╔══
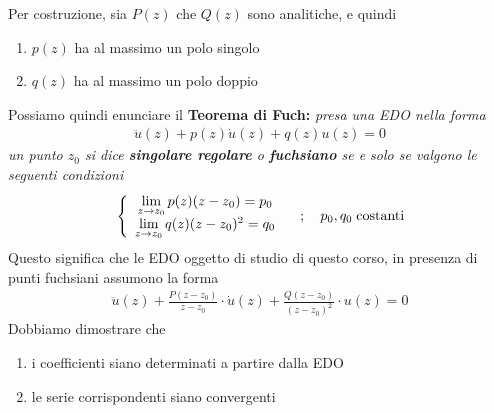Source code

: \newpage

Per costruzione, sia $P(z)$ che $Q(z)$ sono analitiche, e quindi
\begin{enumerate}
	\item $p(z)$ ha al massimo un polo singolo
	\item $q(z)$ ha al massimo un polo doppio
\end{enumerate}

Possiamo quindi enunciare il \textbf{Teorema di Fuch:} \textit{presa una EDO nella forma
\begin{align}
	\ddot{u}(z) + p(z)\dot{u}(z) + q(z)u(z) = 0
\end{align}
un punto $z_0$ si dice \textbf{singolare regolare} o \textbf{fuchsiano} se e solo se valgono le seguenti condizioni
\begin{align}
	\left\{ \begin{array}{cc} \underset{z \rightarrow z_0}{\lim} \, p(z)(z-z_0) = p_0\\ \underset{z \rightarrow z_0}{\lim} \, q(z)(z-z_0)^2 = q_0 \end{array} \right. \quad ; \quad p_0, q_0 \; \text{costanti}
\end{align}
}
Questo significa che le EDO oggetto di studio di questo corso, in presenza di punti fuchsiani assumono la forma
\begin{align}
	\ddot{u}(z) + \frac{P(z-z_0)}{z-z_0} \cdot \dot{u}(z) + \frac{Q(z-z_0)}{(z-z_0)^2} \cdot u(z) = 0
\end{align}
Dobbiamo dimostrare che
\begin{enumerate}
	\item i coefficienti siano determinati a partire dalla EDO 
	\item le serie corrispondenti siano convergenti
\end{enumerate}

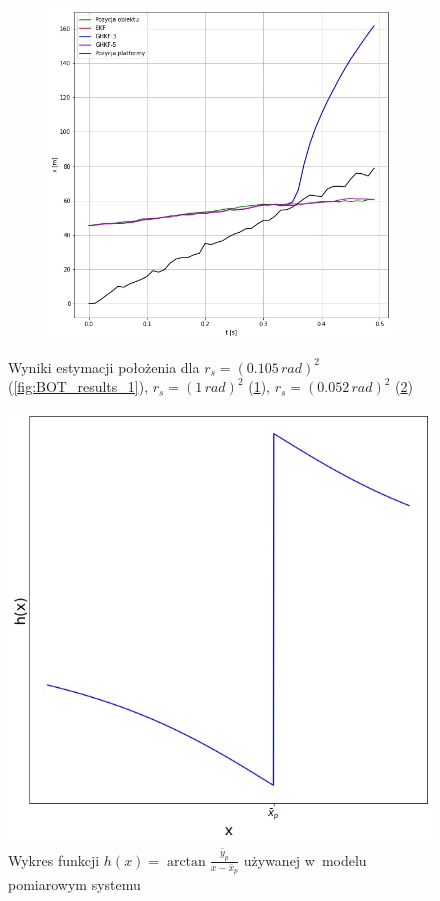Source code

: \begin{figure}
\begin{subfigure}[b]{0.4\linewidth}
		\caption{}
		\label{fig:BOT_results_2}
	\end{subfigure}
	\begin{subfigure}[b]{0.4\linewidth}
		\includegraphics[width=\linewidth]{BOT_results_3.jpg}
		\caption{}
		\label{fig:BOT_results_3}
	\end{subfigure}
	\caption{Wyniki estymacji położenia dla $r_s = (0.105\,rad)^2$ (\ref{fig:BOT_results_1}), $r_s = (1\,rad)^2$ (\ref{fig:BOT_results_2}), $r_s = (0.052\,rad)^2$ (\ref{fig:BOT_results_3})}
	\label{fig:BOT_results}
\end{figure}
\begin{figure}
	\centering
	\includegraphics[width=0.4\linewidth]{BOT_h_function.jpg}
	\caption{Wykres funkcji $h(x) = \arctan \frac{\bar{y}_p}{x - \bar{x}_p}$ używanej w~modelu pomiarowym systemu} 
	\label{fig:BOT_h_function}
\end{figure}

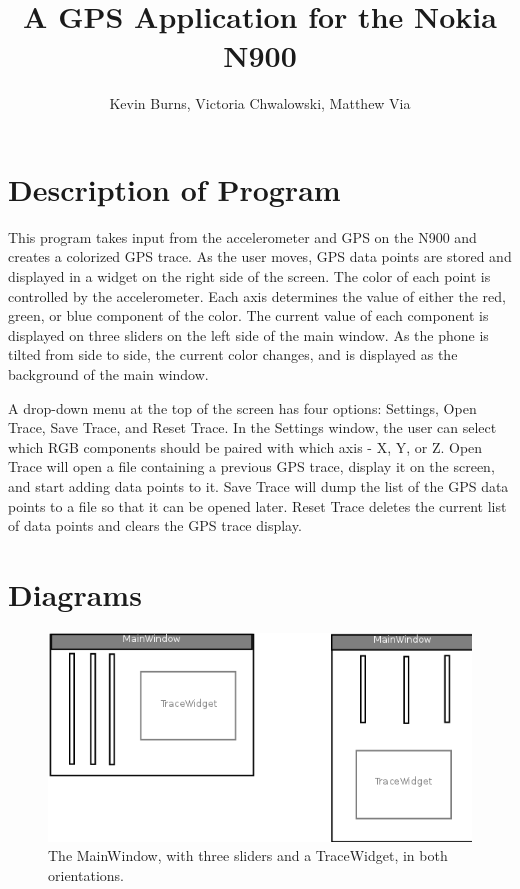 \documentclass[12pt]{article}
\begin{document}
\title{A GPS Application for the Nokia N900}
\author{Kevin Burns, Victoria Chwalowski, Matthew Via}
\date{}
\maketitle

\section{Description of Program}
This program takes input from the accelerometer and GPS on the N900 and creates
a colorized GPS trace. As the user moves, GPS data points are stored and
displayed in a widget on the right side of the screen. The color of each point is controlled by the
accelerometer. Each axis determines the value of either the red, green, or blue
component of the color. The current value of each component is displayed on
three sliders on the left side of the main window. As the phone is tilted from side to side, the current
color changes, and is displayed as the background of the main window. 

A drop-down menu at the top of the screen has four options: Settings, Open
Trace, Save Trace, and Reset Trace. In the Settings window, the user can select
which RGB components should be paired with which axis - X, Y, or Z. Open Trace
will open a file containing a previous GPS trace, display it on the screen, and
start adding data points to it. Save Trace will dump the list of the GPS data
points to a file so that it can be opened later. Reset Trace deletes the current
list of data points and clears the GPS trace display.

\section{Diagrams}
\begin{figure}[H]
  \centering
    \includegraphics{mainwindow.png}
  \caption{The MainWindow, with three sliders and a TraceWidget, in both
  orientations.}
\end{figure}
\end{document}
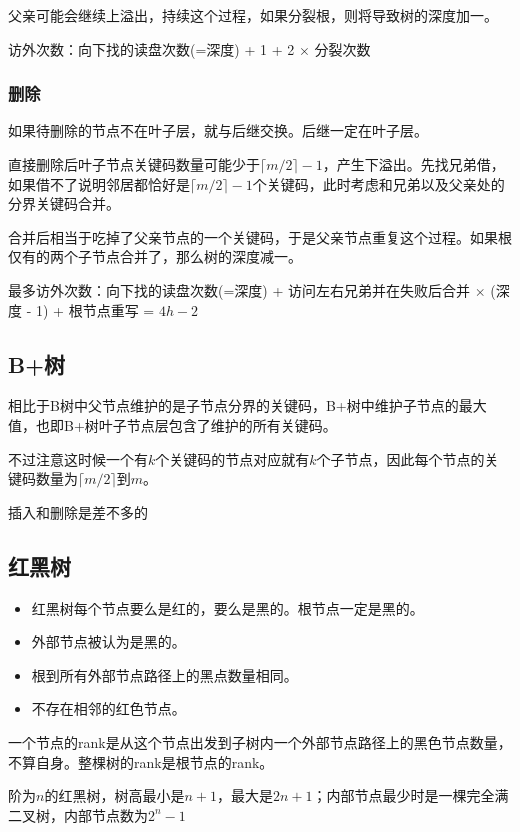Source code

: \documentclass[8pt]{article}
\begin{document}
父亲可能会继续上溢出，持续这个过程，如果分裂根，则将导致树的深度加一。

访外次数：向下找的读盘次数(=深度) + 1 + 2 $\times$ 分裂次数

\subsubsection{删除}

如果待删除的节点不在叶子层，就与后继交换。后继一定在叶子层。

直接删除后叶子节点关键码数量可能少于$\lceil m/2 \rceil - 1$，产生下溢出。先找兄弟借，如果借不了说明邻居都恰好是$\lceil m/2 \rceil - 1$个关键码，此时考虑和兄弟以及父亲处的分界关键码合并。

合并后相当于吃掉了父亲节点的一个关键码，于是父亲节点重复这个过程。如果根仅有的两个子节点合并了，那么树的深度减一。

最多访外次数：向下找的读盘次数(=深度) + 访问左右兄弟并在失败后合并 $\times$ (深度 - 1) + 根节点重写 = $4h - 2$

\subsection{B+树}

相比于B树中父节点维护的是子节点分界的关键码，B+树中维护子节点的最大值，也即B+树叶子节点层包含了维护的所有关键码。

不过注意这时候一个有$k$个关键码的节点对应就有$k$个子节点，因此每个节点的关键码数量为$\lceil m/2 \rceil$到$m$。

插入和删除是差不多的

\subsection{红黑树}

\begin{itemize}
	\item 红黑树每个节点要么是红的，要么是黑的。根节点一定是黑的。
	\item 外部节点被认为是黑的。
	\item 根到所有外部节点路径上的黑点数量相同。
	\item 不存在相邻的红色节点。
\end{itemize}

一个节点的rank是从这个节点出发到子树内一个外部节点路径上的黑色节点数量，不算自身。整棵树的rank是根节点的rank。

阶为$n$的红黑树，树高最小是$n+1$，最大是$2n+1$；内部节点最少时是一棵完全满二叉树，内部节点数为$2^n-1$
\end{document}
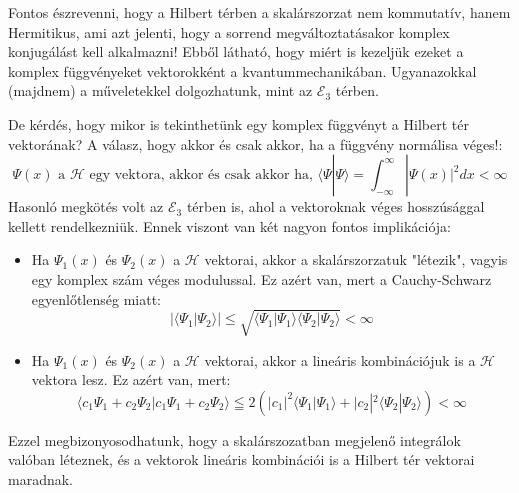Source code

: \documentclass[../main.tex]{subfiles}
\begin{document}
Fontos észrevenni, hogy a Hilbert térben a skalárszorzat nem kommutatív, hanem Hermitikus, ami azt jelenti, hogy a sorrend megváltoztatásakor komplex konjugálást kell alkalmazni!
Ebből látható, hogy miért is kezeljük ezeket a komplex függvényeket vektorokként a kvantummechanikában. Ugyanazokkal (majdnem) a műveletekkel dolgozhatunk, mint az $\mathcal{E}_3$ térben.

De kérdés, hogy mikor is tekinthetünk egy komplex függvényt a Hilbert tér vektorának? A válasz, hogy akkor és csak akkor, ha a függvény normálisa véges!:
\begin{equation}
    \Psi(x) \text{ a $\mathcal{H}$ egy vektora, akkor és csak akkor ha, } \langle \Psi | \Psi \rangle = \int_{-\infty}^{\infty} |\Psi(x)|^2 dx < \infty
\end{equation}
Hasonló megkötés volt az $\mathcal{E}_3$ térben is, ahol a vektoroknak véges hosszúsággal kellett rendelkezniük. Ennek viszont van két nagyon fontos implikációja:
\begin{itemize}
    \item Ha $\Psi_1(x)$ és $\Psi_2(x)$ a $\mathcal{H}$ vektorai, akkor a skalárszorzatuk "létezik", vagyis egy komplex szám véges modulussal. Ez azért van, mert a Cauchy-Schwarz egyenlőtlenség miatt:
    \begin{equation}
        |\langle \Psi_1 | \Psi_2 \rangle| \leq \sqrt{\langle \Psi_1 | \Psi_1 \rangle \langle \Psi_2 | \Psi_2 \rangle} < \infty
    \end{equation}
    \item Ha $\Psi_1(x)$ és $\Psi_2(x)$ a $\mathcal{H}$ vektorai, akkor a lineáris kombinációjuk is a $\mathcal{H}$ vektora lesz. Ez azért van, mert:
    \begin{equation}
        \langle c_1 \Psi_1 + c_2 \Psi_2 | c_1 \Psi_1 + c_2 \Psi_2 \rangle \leqq 2(|c_1|^2 \langle \Psi_1 | \Psi_1 \rangle + |c_2|^2 \langle \Psi_2 | \Psi_2 \rangle) < \infty
    \end{equation}
\end{itemize}
Ezzel megbizonyosodhatunk, hogy a skalárszozatban megjelenő integrálok valóban léteznek, és a vektorok lineáris kombinációi is a Hilbert tér vektorai maradnak.
\end{document}
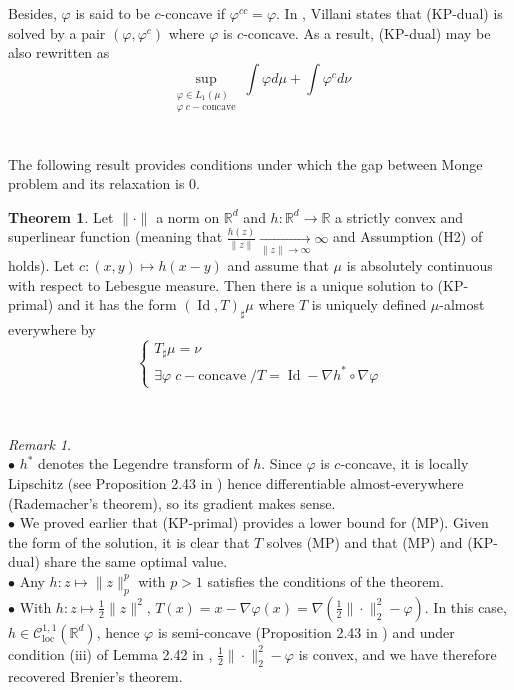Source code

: \documentclass{article}
\theoremstyle{definition}
\newtheorem{thm}{Theorem}[section]
\theoremstyle{remark}
\newtheorem{rem}{Remark}
\DeclareMathOperator{\id}{Id}
\begin{document}
Besides, $\varphi$ is said to be $c$-concave if $\varphi^{cc}=\varphi$. In \cite{villani2003topics}, Villani states that (KP-dual) is solved by a pair $(\varphi, \varphi^c)$ where $\varphi$ is $c$-concave. As a result, (KP-dual) may be also rewritten as 
\begin{equation}\tag{KP-dual 4}
\sup_{\substack{\varphi \in L_1(\mu)\\ \varphi\; c-\text{concave}}} \int \varphi d\mu + \int \varphi^c d\nu
\end{equation}
\\
\\
The following result provides conditions under which the gap between Monge problem and its relaxation is $0$.
\begin{thm}
Let $\|\cdot\|$ a norm on $\mathbb R^d$ and $h:\mathbb R^d\to \mathbb R$ a strictly convex and superlinear function (meaning that $\frac{h(z)}{\|z\|}\xrightarrow[\|z\|\to \infty]{} \infty$ and Assumption (H2) of \cite{gangbo1996geometry} holds). Let $c:(x,y)\mapsto h(x-y)$ and assume that $\mu$ is absolutely continuous with respect to Lebesgue measure.
Then there is a unique solution to (KP-primal) and it has the form $(\id,T)_\sharp \mu$ where $T$ is uniquely defined $\mu$-almost everywhere by 
$$\begin{cases}
T_\sharp \mu = \nu\\
\exists \varphi \;c-\text{concave} \;/ T = \id - \nabla h^* \circ \nabla \varphi
\end{cases}$$
\end{thm}
\hfill
\\
\begin{rem}\hfill\\
$\bullet$ $h^*$ denotes the Legendre transform of $h$. Since $\varphi$ is $c$-concave, it is locally Lipschitz (see Proposition 2.43 in \cite{villani2003topics}) hence differentiable almost-everywhere (Rademacher's theorem), so its gradient makes sense.\\
$\bullet$ We proved earlier that (KP-primal) provides a lower bound for (MP). Given the form of the solution, it is clear that $T$ solves (MP) and that (MP) and (KP-dual) share the same optimal value.\\
$\bullet$ Any $h:z\mapsto \|z\|_p^p$ with $p>1$ satisfies the conditions of the theorem.\\
$\bullet$ With $h:z\mapsto \frac 12 \|z\|^2$, $T(x) = x - \nabla \varphi(x)=\nabla(\frac 12 \|\cdot\|_2^2 - \varphi)$. In this case, $h\in \mathcal C_{\text{loc}}^{1,1}(\mathbb R^d)$, hence $\varphi$ is semi-concave (Proposition 2.43 in \cite{villani2003topics}) and under condition (iii) of Lemma 2.42 in \cite{villani2003topics}, $\frac 12 \|\cdot\|_2^2 - \varphi$ is convex, and we have therefore recovered Brenier's theorem.
\end{rem}
\end{document}

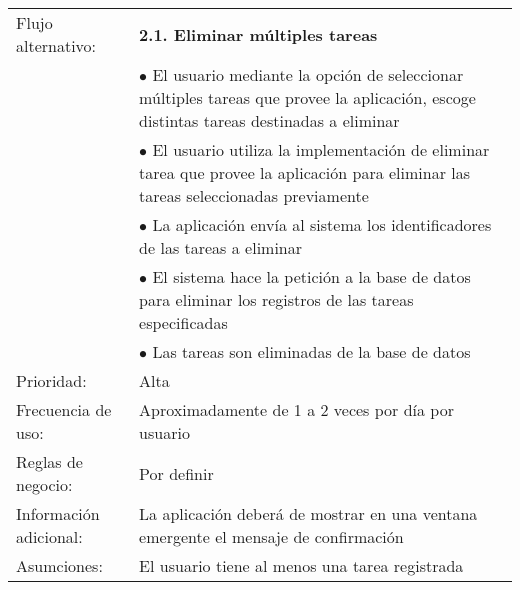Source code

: \begin{longtable}[c]{p{3cm}p{5cm}p{4cm}p{2cm}}
  \hline
  Flujo alternativo: & \multicolumn{3}{p{11cm}}{\textbf{2.1. Eliminar m\'ultiples tareas}}\\
	       & \multicolumn{3}{p{11cm}}{$\bullet$ El usuario mediante la opci\'on de seleccionar m\'ultiples tareas que provee la aplicaci\'on, escoge distintas tareas destinadas a eliminar}\\
	       & \multicolumn{3}{p{11cm}}{$\bullet$ El usuario utiliza la implementaci\'on de eliminar tarea que provee la aplicaci\'on para eliminar las tareas seleccionadas previamente}\\
	       & \multicolumn{3}{p{11cm}}{$\bullet$ La aplicaci\'on env\'ia al sistema los identificadores de las tareas a eliminar}\\
	       & \multicolumn{3}{p{11cm}}{$\bullet$ El sistema hace la petici\'on a la base de datos para eliminar los registros de las tareas especificadas}\\
	       & \multicolumn{3}{p{11cm}}{$\bullet$ Las tareas son eliminadas de la base de datos}\\
  \hline
  Prioridad: & \multicolumn{3}{p{11cm}}{Alta}\\
  \hline
  Frecuencia de uso: & \multicolumn{3}{p{11cm}}{Aproximadamente de 1 a 2 veces por d\'ia por usuario}\\
  \hline
  Reglas de negocio: & \multicolumn{3}{p{11cm}}{Por definir}\\
  \hline
  Informaci\'on adicional: & \multicolumn{3}{p{11cm}}{La aplicaci\'on deber\'a de mostrar en una ventana emergente el mensaje de confirmaci\'on}\\
  \hline
  Asumciones: & \multicolumn{3}{p{11cm}}{El usuario tiene al menos una tarea registrada}\\
  \hline
\end{longtable}

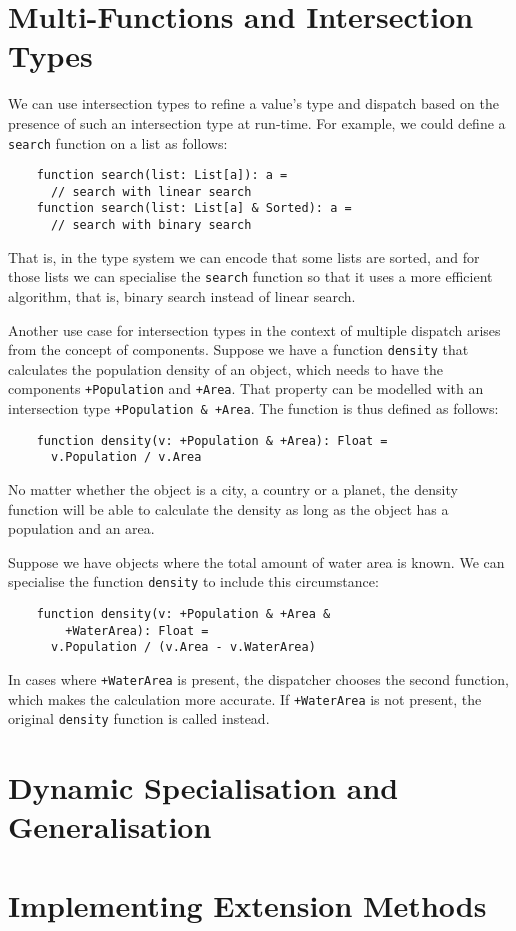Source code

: \section{Multi-Functions and Intersection Types}

We can use intersection types to refine a value's type and dispatch based on the presence of such an intersection type at run-time. For example, we could define a \texttt{search} function on a list as follows:
\begin{lstlisting}
    function search(list: List[a]): a =
      // search with linear search
    function search(list: List[a] & Sorted): a =
      // search with binary search
\end{lstlisting}

\noindent That is, in the type system we can encode that some lists are sorted, and for those lists we can specialise the \texttt{search} function so that it uses a more efficient algorithm, that is, binary search instead of linear search.

\medskip

\noindent Another use case for intersection types in the context of multiple dispatch arises from the concept of components. Suppose we have a function \texttt{density} that calculates the population density of an object, which needs to have the components \texttt{+Population} and \texttt{+Area}. That property can be modelled with an intersection type \texttt{+Population \& +Area}. The function is thus defined as follows:
\begin{lstlisting}
    function density(v: +Population & +Area): Float = 
      v.Population / v.Area
\end{lstlisting}

\noindent No matter whether the object is a city, a country or a planet, the density function will be able to calculate the density as long as the object has a population and an area.

Suppose we have objects where the total amount of water area is known. We can specialise the function \texttt{density} to include this circumstance:
\begin{lstlisting}
    function density(v: +Population & +Area & 
        +WaterArea): Float =
      v.Population / (v.Area - v.WaterArea)
\end{lstlisting}

\noindent In cases where \texttt{+WaterArea} is present, the dispatcher chooses the second function, which makes the calculation more accurate. If \texttt{+WaterArea} is not present, the original \texttt{density} function is called instead.



\section{Dynamic Specialisation and Generalisation}




\section{Implementing Extension Methods}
╚══
From the first line through the line with "un punto $z_0$", output those lines of the entries above exactly, and nothing else, with the pictures left out.

EXERCISE RESPONSE
Source code

: \newpage

Per costruzione, sia $P(z)$ che $Q(z)$ sono analitiche, e quindi
\begin{enumerate}
	\item $p(z)$ ha al massimo un polo singolo
	\item $q(z)$ ha al massimo un polo doppio
\end{enumerate}

Possiamo quindi enunciare il \textbf{Teorema di Fuch:} \textit{presa una EDO nella forma
\begin{align}
	\ddot{u}(z) + p(z)\dot{u}(z) + q(z)u(z) = 0
\end{align}
un punto $z_0$ si dice \textbf{singolare regolare} o \textbf{fuchsiano} se e solo se valgono le seguenti condizioni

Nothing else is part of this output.